I like this idea and I actually expected it to work.  As you can see it already 
works in datasets:

{code}
Seq((1, new Integer(1)), (2, null)).toDF().as[(Int, Option[Int])].collect()
res0: Array[(Int, Option[Int])] = Array((1,Some(1)), (2,None))
{code}

We should definitely be using the same logic when converting arguments for UDFs.

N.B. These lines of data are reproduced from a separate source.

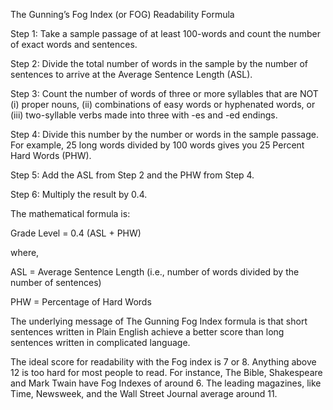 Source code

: The Gunning’s Fog Index (or FOG) Readability Formula

Step 1: Take a sample passage of at least 100-words and count the number of exact words and sentences.

Step 2: Divide the total number of words in the sample by the number of sentences to arrive at the Average Sentence Length (ASL).

Step 3: Count the number of words of three or more syllables that are NOT (i) proper nouns, (ii) combinations of easy words or hyphenated words, or (iii) two-syllable verbs made into three with -es and -ed endings.

Step 4: Divide this number by the number or words in the sample passage. For example, 25 long words divided by 100 words gives you 25 Percent Hard Words (PHW).

Step 5: Add the ASL from Step 2 and the PHW from Step 4.

Step 6: Multiply the result by 0.4.

The mathematical formula is:

Grade Level = 0.4 (ASL + PHW)

where,

ASL = Average Sentence Length (i.e., number of words divided by the number of sentences)

PHW = Percentage of Hard Words

The underlying message of The Gunning Fog Index formula is that short sentences written in Plain English achieve a better score than long sentences written in complicated language.

The ideal score for readability with the Fog index is 7 or 8. Anything above 12 is too hard for most people to read. For instance, The Bible, Shakespeare and Mark Twain have Fog Indexes of around 6. The leading magazines, like Time, Newsweek, and the Wall Street Journal average around 11. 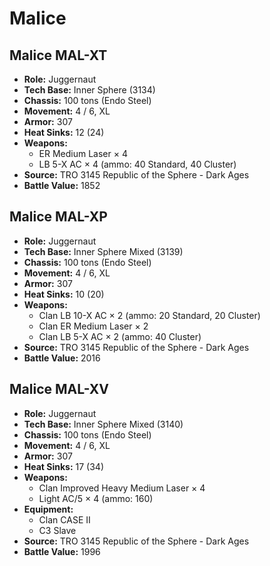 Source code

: # Malice
## Malice MAL-XT
- **Role:** Juggernaut
- **Tech Base:** Inner Sphere (3134)
- **Chassis:** 100 tons (Endo Steel)
- **Movement:** 4 / 6, XL
- **Armor:** 307
- **Heat Sinks:** 12 (24)
- **Weapons:**
  - ER Medium Laser × 4
  - LB 5-X AC × 4 (ammo: 40 Standard, 40 Cluster)
- **Source:** TRO 3145 Republic of the Sphere - Dark Ages
- **Battle Value:** 1852

## Malice MAL-XP
- **Role:** Juggernaut
- **Tech Base:** Inner Sphere Mixed (3139)
- **Chassis:** 100 tons (Endo Steel)
- **Movement:** 4 / 6, XL
- **Armor:** 307
- **Heat Sinks:** 10 (20)
- **Weapons:**
  - Clan LB 10-X AC × 2 (ammo: 20 Standard, 20 Cluster)
  - Clan ER Medium Laser × 2
  - Clan LB 5-X AC × 2 (ammo: 40 Cluster)
- **Source:** TRO 3145 Republic of the Sphere - Dark Ages
- **Battle Value:** 2016

## Malice MAL-XV
- **Role:** Juggernaut
- **Tech Base:** Inner Sphere Mixed (3140)
- **Chassis:** 100 tons (Endo Steel)
- **Movement:** 4 / 6, XL
- **Armor:** 307
- **Heat Sinks:** 17 (34)
- **Weapons:**
  - Clan Improved Heavy Medium Laser × 4
  - Light AC/5 × 4 (ammo: 160)
- **Equipment:**
  - Clan CASE II
  - C3 Slave
- **Source:** TRO 3145 Republic of the Sphere - Dark Ages
- **Battle Value:** 1996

> Let UDF to handle null value
> ----------------------------
>
>                 Key: SPARK-11725
>                 URL: https://issues.apache.org/jira/browse/SPARK-11725
>             Project: Spark
>          Issue Type: Bug
>          Components: SQL
>            Reporter: Jeff Zhang
>            Assignee: Wenchen Fan
>            Priority: Blocker
>              Labels: releasenotes
>             Fix For: 1.6.0
>
>
> I notice that currently spark will take the long field as -1 if it is null.
> Here's the sample code.
> {code}
> sqlContext.udf.register("f", (x:Int)=>x+1)
> df.withColumn("age2", expr("f(age)")).show()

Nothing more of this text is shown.